Surrealism as the madness of banality

On the works of Stefan Serneels

The mysterious works of the Belgian artist Stafan Serneels seem to perceive the everyday life, however recognizable, in a highly personal manner, as in the loneliness of insanity. In his drawings and paintings for example Serneels establishes unusual connections between elements that are on their own ordinary, suggesting an unknown individual experience. His surrealistic style is averse to frivolity. Like in the work of Neo Rauch it remains pointedly serene, which for example stems from the depressed body language and facial expressions of the depicted characters. Absurdity is taken seriously in Serneels’ work, so that it all the more evokes a feeling of alienation.

As a result the everyday scenes gain an almost theatrical weightiness, which reminds you of the play The Homecoming of Harold Pinter, where a creepy atmosphere is created in the most domestic environment. In Serneels' series of paintings The Hikikimori studies (2007) ‘Hikikimori’ for instance refers to a Japanese phenomenon where young persons choose to lead a hermit ' s life. In all their banality the living rooms in these paintings particularly create the impression that something is not right.
Because the furniture and the wallpaper for example have a 'grantparental' style and the works are mostly painted in black-and-white, a certain melancholy is evoked. Most strikingly however, this feeling occurs as a kind of intangible recognition, where the logic of the domestic is subverted. On the one hand recognizable matters seem to lose there everyday meaning as they are deformed and intermingled. On the other hand some trivial forms or objects, like a black spot, a straw or a cactus, precisely seem to gain a special meaning, when the characters pay attention to them or when they are depicted several times. As a spectator you do not have insight into this special meaning. The isolation and insanity of the 'hikikimori' are expressed by the suggestion of an incomprehensible logic. Like the evident is contrasted with the unintelligible, so is, stylistically, the beautiful, the complete opposed to chaos. Among figurative forms unrecognizably abstracted forms are placed, which underline the irrational threat expressed in the work.
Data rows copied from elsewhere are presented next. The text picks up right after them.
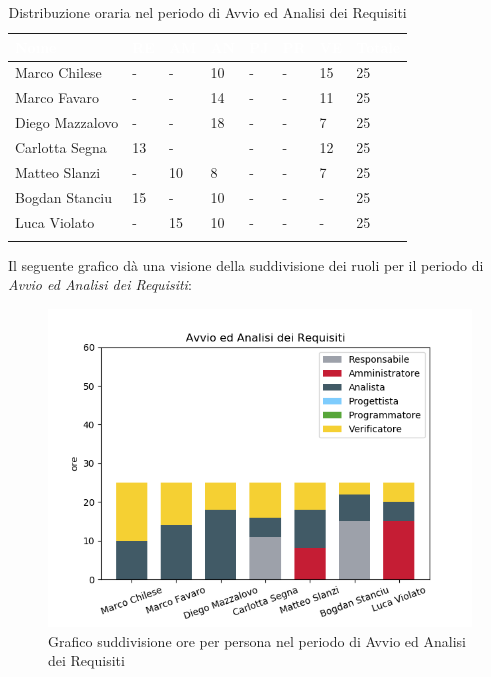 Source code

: \begin{longtable}{|C{.30\textwidth}|C{.06\textwidth}|C{.06\textwidth}|C{.06\textwidth} | C{.06\textwidth}| C{.06\textwidth} | C{.06\textwidth} | C{.10\textwidth} |}
\hline
{}	\textbf{\textcolor{white}{Nome}} & \textbf{\textcolor{white}{RE}} & \textbf{\textcolor{white}{AM}} & \textbf{\textcolor{white}{AN}} & \textbf{\textcolor{white}{PJ}} & \textbf{\textcolor{white}{PR}} & \textbf{\textcolor{white}{VE}} & \textbf{\textcolor{white}{Totale}}\\
\hline 
Marco Chilese & - & - & 10 & - & - & 15 & 25 \\
\hline
{}Marco Favaro & - & - & 14 & - & - & 11 & 25 \\
\hline
Diego Mazzalovo & - & - & 18 & - & - & 7 & 25 \\
\hline
{}Carlotta Segna & 13 & - &  & - & - & 12 & 25 \\
\hline
Matteo Slanzi & - & 10 & 8 & - & - & 7 & 25 \\
\hline
{}Bogdan Stanciu & 15 & - & 10 & - & - & - & 25\\
\hline
Luca Violato & - & 15 & 10 & - & - & - & 25 \\
\hline


\caption{Distribuzione oraria nel periodo di Avvio ed Analisi dei Requisiti}
\label{tab:dist oraria aar}
\end{longtable}

Il seguente grafico dà una visione della suddivisione dei ruoli per il periodo di \textit{Avvio ed Analisi dei Requisiti}:

\begin{figure}[H]
	\centering
  		\includegraphics[width=1\linewidth]{./images/fig_aar.png}
  		\caption{Grafico suddivisione ore per persona nel periodo di Avvio ed Analisi dei Requisiti}
  		\label{fig:grafico suddivione ruoli aar}
\end{figure}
Serneels also made a short film on the subject of ‘Hikikimori’ , named Hikikimori style (2007). Here we see a character who again isolates himself in an outmoded room. He spends his time with, among other things, stamping a book using ink and a piece of potato. As pieces are cut from the film and the actions of the character rhythmically 'jump' to the most essential parts, their ritual meaninglessness becomes even more striking and even humorous. The threat of insanity and isolation is sought by Serneels in the absurdity of the ordinary but is at the same time being countered by it and made more light-hearted.
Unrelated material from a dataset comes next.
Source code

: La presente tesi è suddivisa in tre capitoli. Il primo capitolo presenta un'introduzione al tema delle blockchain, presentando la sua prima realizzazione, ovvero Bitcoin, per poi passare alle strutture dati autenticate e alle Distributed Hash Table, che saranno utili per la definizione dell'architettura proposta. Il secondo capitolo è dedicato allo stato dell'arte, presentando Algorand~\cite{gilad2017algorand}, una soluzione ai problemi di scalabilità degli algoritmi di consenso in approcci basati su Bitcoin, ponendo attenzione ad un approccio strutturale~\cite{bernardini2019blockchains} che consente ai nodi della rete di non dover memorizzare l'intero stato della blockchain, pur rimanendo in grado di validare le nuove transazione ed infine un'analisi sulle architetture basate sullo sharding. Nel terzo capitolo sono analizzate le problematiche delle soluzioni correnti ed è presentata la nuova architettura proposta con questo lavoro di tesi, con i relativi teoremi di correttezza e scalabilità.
When the character ends up in another dimension through a hole in his mattress, he still cannot escape from his ordinary existence. From this other world he returns with only a wrapped up human figure, to which he cannot relate and which turns out to be nothing more than an insignificant object. He stamps the figure many times with a piece of potato, just like his book, after which he finally puts it away in his mattress again. Because Hikikimori style is in the strict sense a story without a point, it demonstrates that when you cannot find any significance to life, only the logic of the ritual remains.
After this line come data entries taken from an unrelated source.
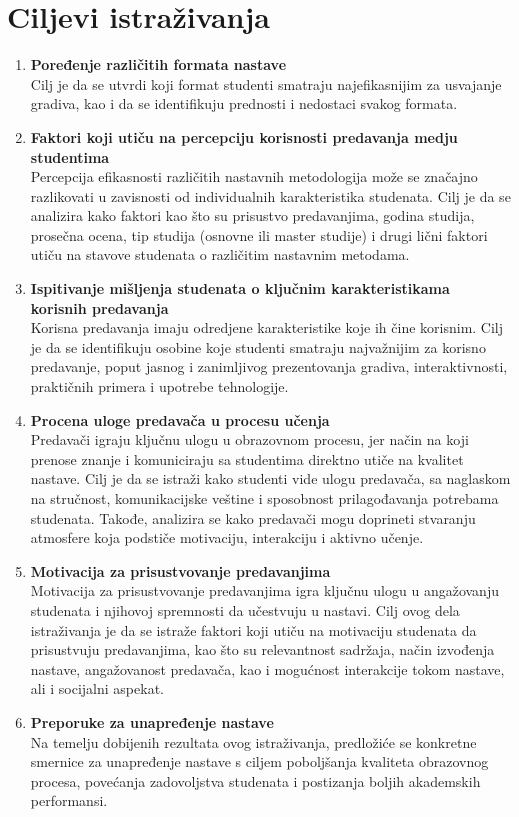 \documentclass{article}
\begin{document}
\section{Ciljevi istraživanja}
\begin{enumerate}
    \item \textbf{Poređenje različitih formata nastave} \\
Cilj je da se utvrdi koji format studenti smatraju najefikasnijim za usvajanje gradiva, kao i da se identifikuju prednosti i nedostaci svakog formata.
    \item \textbf{Faktori koji utiču na percepciju korisnosti predavanja medju studentima} \\
    Percepcija efikasnosti različitih nastavnih metodologija može se značajno razlikovati u zavisnosti od individualnih karakteristika studenata. Cilj je da se analizira kako faktori kao što su prisustvo predavanjima, godina studija, prosečna ocena, tip studija (osnovne ili master studije) i drugi lični faktori utiču na stavove studenata o različitim nastavnim metodama. 
    \item \textbf{Ispitivanje mišljenja studenata o ključnim karakteristikama korisnih predavanja} \\
    Korisna predavanja imaju odredjene karakteristike koje ih čine korisnim. Cilj je da se identifikuju osobine koje studenti smatraju najvažnijim za korisno predavanje, poput jasnog i zanimljivog prezentovanja gradiva, interaktivnosti, praktičnih primera i upotrebe tehnologije.
    \item \textbf{Procena uloge predavača u procesu učenja} \\
    Predavači igraju ključnu ulogu u obrazovnom procesu, jer način na koji prenose znanje i komuniciraju sa studentima direktno utiče na kvalitet nastave. Cilj je da se istraži kako studenti vide ulogu predavača, sa naglaskom na stručnost, komunikacijske veštine i sposobnost prilagođavanja potrebama studenata. Takođe, analizira se kako predavači mogu doprineti stvaranju atmosfere koja podstiče motivaciju, interakciju i aktivno učenje. \\
    \item \textbf{Motivacija za prisustvovanje predavanjima} \\
     Motivacija za prisustvovanje predavanjima igra ključnu ulogu u angažovanju studenata i njihovoj spremnosti da učestvuju u nastavi. Cilj ovog dela istraživanja je da se istraže faktori koji utiču na motivaciju studenata da prisustvuju predavanjima, kao što su relevantnost sadržaja, način izvođenja nastave, angažovanost predavača, kao i mogućnost interakcije tokom nastave, ali i socijalni aspekat. \\
     \item \textbf{Preporuke za unapređenje nastave} \\
     Na temelju dobijenih rezultata ovog istraživanja, predložiće se konkretne smernice za unapređenje nastave s ciljem poboljšanja kvaliteta obrazovnog procesa, povećanja zadovoljstva studenata i postizanja boljih akademskih performansi. 
\end{enumerate}
\end{document}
Serneels' work emphasizes that a personal experience is unique because it cannot be precisely shared with others, but also because it cannot be precisely repeated or remembered. Especially his sculptures bring attention to this. In Restpiece 2 (2001-2002) a replica of a mattress is hung to the ceiling with ropes. While nothing remains of the mattress itself, its copy, which consists of white clay, has crossed to a colder, more 'bathroom-like' atmosphere. A hole in the mattress replica and the whitely stained bedstead beneath it suggest that an event has taken place. It seems that a sleeping person, maybe in a dream, has fallen through his mattress. But if this 'decomposed' bed portrays a dream state, it has nothing magical. If the sleeping person has had a meaningful experience, then the sculpture can only suggest this vaguely, like a memory of a dream. The only actual thing that remains is trivial reality.